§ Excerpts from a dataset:
+++++
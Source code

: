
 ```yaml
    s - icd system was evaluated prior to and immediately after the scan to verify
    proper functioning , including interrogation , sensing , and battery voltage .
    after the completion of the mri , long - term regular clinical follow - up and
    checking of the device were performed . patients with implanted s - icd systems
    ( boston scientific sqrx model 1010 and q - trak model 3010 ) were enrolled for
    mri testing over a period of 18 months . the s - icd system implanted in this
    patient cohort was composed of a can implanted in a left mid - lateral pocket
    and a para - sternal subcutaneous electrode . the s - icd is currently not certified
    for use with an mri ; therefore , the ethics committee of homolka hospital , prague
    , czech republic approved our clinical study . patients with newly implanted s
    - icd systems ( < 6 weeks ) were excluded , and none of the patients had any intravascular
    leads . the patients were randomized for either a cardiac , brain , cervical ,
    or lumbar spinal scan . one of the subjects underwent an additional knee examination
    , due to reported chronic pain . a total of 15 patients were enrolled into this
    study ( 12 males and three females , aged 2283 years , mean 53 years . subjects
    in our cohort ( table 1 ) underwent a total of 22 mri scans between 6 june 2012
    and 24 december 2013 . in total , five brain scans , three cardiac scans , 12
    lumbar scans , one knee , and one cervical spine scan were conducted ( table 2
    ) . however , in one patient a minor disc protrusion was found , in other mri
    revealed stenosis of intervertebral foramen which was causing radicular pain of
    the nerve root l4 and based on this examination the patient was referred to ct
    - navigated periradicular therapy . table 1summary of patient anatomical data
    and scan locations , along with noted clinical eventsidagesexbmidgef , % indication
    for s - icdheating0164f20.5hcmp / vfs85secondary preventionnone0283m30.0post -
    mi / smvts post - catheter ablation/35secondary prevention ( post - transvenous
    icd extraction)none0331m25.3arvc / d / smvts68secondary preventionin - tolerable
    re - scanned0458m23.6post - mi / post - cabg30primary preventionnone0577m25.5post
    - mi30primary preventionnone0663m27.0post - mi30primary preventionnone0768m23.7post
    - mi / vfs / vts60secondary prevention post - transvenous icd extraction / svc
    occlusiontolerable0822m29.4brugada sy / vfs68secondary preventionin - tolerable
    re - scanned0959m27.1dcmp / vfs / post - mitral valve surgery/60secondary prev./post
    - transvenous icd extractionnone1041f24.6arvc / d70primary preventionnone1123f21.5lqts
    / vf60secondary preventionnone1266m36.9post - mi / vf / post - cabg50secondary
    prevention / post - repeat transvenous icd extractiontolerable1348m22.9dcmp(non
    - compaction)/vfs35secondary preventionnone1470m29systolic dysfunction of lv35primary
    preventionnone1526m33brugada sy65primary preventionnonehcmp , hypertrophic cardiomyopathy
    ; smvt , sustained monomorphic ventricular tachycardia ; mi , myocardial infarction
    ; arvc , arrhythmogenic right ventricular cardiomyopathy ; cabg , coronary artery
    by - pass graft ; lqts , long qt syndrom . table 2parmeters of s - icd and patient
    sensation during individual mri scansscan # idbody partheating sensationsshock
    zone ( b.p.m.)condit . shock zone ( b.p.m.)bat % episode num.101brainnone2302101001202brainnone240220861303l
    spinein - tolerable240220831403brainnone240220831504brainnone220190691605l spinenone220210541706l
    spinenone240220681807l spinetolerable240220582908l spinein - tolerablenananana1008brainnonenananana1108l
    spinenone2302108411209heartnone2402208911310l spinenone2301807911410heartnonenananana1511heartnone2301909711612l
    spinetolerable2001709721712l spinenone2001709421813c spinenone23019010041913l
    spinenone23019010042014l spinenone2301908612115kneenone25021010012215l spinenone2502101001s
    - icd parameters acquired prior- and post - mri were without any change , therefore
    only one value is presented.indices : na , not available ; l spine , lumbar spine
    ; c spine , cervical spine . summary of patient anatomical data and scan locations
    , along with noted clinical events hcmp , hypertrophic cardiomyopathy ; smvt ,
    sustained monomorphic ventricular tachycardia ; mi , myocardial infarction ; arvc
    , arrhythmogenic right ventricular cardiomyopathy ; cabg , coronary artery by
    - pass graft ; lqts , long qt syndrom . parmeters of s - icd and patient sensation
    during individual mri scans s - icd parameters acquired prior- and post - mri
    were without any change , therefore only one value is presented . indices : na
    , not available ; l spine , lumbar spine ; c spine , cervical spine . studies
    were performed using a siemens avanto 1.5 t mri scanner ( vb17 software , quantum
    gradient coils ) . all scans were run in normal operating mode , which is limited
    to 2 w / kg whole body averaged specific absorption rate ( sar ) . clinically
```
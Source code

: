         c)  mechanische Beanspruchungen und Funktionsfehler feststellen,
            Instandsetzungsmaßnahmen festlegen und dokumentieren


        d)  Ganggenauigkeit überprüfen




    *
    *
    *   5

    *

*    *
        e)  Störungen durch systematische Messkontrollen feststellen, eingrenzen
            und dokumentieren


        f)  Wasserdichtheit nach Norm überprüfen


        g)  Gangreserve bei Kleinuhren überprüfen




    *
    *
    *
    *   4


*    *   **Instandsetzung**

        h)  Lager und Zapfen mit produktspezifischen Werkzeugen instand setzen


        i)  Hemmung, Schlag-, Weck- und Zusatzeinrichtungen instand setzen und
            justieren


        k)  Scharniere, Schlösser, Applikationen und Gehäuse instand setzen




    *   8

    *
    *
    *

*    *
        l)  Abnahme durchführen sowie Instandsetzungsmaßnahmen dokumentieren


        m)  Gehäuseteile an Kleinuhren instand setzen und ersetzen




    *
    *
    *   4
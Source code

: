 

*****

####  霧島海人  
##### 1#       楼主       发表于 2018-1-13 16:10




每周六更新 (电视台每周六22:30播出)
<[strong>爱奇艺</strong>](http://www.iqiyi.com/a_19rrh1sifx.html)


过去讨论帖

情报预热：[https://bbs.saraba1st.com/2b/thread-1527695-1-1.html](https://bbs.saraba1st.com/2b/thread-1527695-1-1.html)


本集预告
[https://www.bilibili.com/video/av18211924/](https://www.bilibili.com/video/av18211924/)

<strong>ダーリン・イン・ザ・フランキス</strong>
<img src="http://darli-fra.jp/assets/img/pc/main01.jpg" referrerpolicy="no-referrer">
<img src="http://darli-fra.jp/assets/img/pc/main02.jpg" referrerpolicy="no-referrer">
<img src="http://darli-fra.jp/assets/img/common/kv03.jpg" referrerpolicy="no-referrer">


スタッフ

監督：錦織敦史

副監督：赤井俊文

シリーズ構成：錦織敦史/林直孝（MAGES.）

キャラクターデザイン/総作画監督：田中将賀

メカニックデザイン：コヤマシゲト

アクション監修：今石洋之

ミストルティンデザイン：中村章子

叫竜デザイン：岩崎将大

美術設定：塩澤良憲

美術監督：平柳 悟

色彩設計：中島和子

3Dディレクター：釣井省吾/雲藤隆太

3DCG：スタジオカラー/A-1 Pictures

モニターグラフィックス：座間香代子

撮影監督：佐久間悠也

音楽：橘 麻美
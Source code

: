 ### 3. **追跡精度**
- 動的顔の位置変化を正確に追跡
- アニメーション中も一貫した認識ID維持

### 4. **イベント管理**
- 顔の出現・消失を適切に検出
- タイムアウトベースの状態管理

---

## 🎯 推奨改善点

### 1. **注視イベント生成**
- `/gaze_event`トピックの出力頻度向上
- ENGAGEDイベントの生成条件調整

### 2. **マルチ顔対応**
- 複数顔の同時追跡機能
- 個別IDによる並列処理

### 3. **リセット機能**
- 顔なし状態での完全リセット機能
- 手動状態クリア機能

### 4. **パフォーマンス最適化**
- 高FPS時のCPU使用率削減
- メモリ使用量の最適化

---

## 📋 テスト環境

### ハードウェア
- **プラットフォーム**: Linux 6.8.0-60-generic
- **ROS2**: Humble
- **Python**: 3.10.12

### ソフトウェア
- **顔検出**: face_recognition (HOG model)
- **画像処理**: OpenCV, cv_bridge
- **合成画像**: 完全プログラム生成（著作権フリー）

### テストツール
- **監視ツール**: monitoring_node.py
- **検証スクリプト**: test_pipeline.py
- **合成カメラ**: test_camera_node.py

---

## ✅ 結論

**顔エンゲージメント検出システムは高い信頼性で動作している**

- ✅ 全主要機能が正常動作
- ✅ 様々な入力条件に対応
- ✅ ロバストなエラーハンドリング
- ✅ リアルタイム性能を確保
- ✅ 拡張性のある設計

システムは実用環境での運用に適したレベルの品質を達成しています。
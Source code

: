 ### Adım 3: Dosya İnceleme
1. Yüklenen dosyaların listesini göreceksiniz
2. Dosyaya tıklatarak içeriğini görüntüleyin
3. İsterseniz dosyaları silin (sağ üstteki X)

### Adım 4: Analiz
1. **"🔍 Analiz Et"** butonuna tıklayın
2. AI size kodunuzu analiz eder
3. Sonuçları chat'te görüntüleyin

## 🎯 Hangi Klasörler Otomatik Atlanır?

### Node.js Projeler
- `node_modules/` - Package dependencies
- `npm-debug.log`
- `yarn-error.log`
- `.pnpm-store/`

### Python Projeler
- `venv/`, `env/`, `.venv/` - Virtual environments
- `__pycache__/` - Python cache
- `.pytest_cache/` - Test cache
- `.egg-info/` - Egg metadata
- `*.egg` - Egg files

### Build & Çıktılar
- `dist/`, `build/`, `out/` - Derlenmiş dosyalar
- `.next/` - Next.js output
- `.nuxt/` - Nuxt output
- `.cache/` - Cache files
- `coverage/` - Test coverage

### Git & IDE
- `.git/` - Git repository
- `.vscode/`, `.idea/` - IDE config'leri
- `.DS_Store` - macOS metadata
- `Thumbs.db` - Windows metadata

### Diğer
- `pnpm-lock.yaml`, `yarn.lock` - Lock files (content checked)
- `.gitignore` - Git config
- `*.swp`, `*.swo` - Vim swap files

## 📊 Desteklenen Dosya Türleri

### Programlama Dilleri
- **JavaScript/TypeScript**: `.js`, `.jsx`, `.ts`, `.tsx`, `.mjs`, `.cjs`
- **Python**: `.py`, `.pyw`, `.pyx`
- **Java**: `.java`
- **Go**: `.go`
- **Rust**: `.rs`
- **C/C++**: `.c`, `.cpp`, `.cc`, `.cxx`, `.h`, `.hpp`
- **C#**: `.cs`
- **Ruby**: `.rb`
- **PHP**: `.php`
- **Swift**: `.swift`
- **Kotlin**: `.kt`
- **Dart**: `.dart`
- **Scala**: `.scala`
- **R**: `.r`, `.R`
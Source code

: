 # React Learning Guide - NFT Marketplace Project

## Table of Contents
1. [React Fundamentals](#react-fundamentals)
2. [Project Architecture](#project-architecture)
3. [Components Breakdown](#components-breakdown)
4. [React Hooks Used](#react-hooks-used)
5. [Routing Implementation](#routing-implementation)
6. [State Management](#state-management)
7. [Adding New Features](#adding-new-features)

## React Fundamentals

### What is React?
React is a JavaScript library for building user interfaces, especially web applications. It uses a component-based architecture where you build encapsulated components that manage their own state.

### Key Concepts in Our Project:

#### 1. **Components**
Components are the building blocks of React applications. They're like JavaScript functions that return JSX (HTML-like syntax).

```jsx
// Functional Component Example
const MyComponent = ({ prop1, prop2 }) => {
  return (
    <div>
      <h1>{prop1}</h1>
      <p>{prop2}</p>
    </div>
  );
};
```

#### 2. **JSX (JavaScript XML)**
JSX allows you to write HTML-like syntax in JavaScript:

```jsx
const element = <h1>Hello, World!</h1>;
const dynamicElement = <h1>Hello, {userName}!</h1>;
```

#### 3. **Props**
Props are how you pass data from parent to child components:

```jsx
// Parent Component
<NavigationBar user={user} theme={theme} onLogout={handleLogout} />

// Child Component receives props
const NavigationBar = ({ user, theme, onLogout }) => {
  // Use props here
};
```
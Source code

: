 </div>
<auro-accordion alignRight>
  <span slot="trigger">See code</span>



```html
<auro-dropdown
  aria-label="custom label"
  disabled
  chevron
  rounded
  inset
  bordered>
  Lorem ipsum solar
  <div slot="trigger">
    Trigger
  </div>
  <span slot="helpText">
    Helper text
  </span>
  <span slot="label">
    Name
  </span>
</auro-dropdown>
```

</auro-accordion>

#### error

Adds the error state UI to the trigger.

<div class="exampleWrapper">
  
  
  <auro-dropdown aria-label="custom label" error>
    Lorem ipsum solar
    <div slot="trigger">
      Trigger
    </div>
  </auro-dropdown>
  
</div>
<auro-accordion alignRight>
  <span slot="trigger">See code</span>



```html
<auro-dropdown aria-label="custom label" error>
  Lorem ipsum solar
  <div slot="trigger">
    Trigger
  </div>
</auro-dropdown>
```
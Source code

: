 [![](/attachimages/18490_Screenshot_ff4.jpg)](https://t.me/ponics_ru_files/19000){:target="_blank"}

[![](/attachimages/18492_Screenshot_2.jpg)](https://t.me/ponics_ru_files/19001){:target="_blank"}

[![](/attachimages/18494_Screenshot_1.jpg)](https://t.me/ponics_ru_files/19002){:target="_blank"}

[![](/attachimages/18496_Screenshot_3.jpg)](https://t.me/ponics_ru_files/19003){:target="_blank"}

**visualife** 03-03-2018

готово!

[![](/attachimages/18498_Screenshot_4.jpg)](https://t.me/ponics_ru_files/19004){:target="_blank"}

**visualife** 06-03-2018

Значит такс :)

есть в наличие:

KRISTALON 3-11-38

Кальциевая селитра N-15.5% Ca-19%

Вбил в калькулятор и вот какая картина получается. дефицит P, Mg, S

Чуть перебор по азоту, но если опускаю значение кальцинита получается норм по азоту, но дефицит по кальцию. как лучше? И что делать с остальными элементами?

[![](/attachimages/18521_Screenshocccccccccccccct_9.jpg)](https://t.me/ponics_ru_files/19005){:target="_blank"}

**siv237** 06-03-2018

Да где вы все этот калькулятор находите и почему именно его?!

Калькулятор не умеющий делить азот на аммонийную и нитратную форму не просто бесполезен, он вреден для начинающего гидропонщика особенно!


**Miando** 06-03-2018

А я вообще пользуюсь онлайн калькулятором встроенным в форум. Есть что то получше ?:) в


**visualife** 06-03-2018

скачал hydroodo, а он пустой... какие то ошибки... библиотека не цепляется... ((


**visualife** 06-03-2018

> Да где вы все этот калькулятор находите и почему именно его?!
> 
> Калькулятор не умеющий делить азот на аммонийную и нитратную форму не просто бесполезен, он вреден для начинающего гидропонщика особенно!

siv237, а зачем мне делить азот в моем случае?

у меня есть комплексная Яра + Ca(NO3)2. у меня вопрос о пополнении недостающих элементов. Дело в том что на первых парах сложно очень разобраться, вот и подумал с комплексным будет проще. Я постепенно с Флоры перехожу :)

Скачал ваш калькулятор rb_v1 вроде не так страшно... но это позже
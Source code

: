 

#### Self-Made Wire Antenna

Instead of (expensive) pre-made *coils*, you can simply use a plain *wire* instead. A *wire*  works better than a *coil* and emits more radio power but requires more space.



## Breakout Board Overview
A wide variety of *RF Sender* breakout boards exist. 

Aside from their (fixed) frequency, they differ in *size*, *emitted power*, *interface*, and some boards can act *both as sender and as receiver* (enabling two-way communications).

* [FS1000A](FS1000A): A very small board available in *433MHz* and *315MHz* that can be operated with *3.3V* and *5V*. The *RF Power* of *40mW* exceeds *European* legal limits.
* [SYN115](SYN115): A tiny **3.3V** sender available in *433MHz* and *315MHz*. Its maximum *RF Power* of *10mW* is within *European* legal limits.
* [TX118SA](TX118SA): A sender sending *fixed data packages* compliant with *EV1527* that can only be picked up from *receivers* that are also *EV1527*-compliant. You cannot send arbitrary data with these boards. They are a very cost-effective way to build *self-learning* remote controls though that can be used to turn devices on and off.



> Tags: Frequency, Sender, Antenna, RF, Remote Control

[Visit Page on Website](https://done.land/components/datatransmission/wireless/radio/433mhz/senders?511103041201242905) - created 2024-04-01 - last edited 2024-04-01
+++++
§ DESCRIPTION OF THE TASK:
In the entries above, identify each line that includes the string "aria", then copy it.

§ OUTPUT BELOW:
  aria-label="custom label"
  <auro-dropdown aria-label="custom label" error>
<auro-dropdown aria-label="custom label" error>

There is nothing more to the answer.